## Requirement:
For each line of the data that includes the word "fields", copy the line.

[Dataset records]

—————

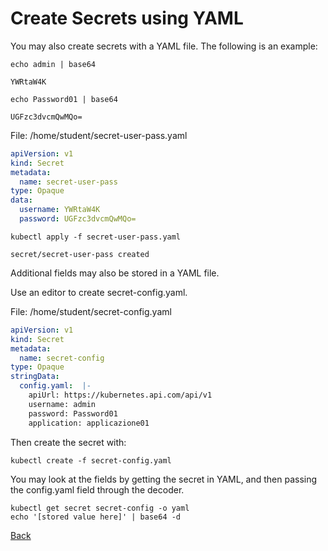 
# Create Secrets using YAML



You may also create secrets with a YAML file. The following is an example:

```
echo admin | base64
```
```
YWRtaW4K
```

```
echo Password01 | base64
```
```
UGFzc3dvcmQwMQo=
```


File: /home/student/secret-user-pass.yaml
```yaml
apiVersion: v1  
kind: Secret  
metadata:  
  name: secret-user-pass  
type: Opaque  
data:  
  username: YWRtaW4K  
  password: UGFzc3dvcmQwMQo=
```

```
kubectl apply -f secret-user-pass.yaml
```


```
secret/secret-user-pass created
```


Additional fields may also be stored in a YAML file.

Use an editor to create secret-config.yaml.

File: /home/student/secret-config.yaml

```yaml
apiVersion: v1  
kind: Secret  
metadata:  
  name: secret-config  
type: Opaque  
stringData:  
  config.yaml:  |-  
    apiUrl: https://kubernetes.api.com/api/v1  
    username: admin  
    password: Password01  
    application: applicazione01
```
Then create the secret with:
```
kubectl create -f secret-config.yaml
```

You may look at the fields by getting the secret in YAML, and then passing the config.yaml field through the decoder.


```
kubectl get secret secret-config -o yaml
echo '[stored value here]' | base64 -d
```

[Back](lab06.md)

—————

## Task response:
Additional fields may also be stored in a YAML file.
You may look at the fields by getting the secret in YAML, and then passing the config.yaml field through the decoder.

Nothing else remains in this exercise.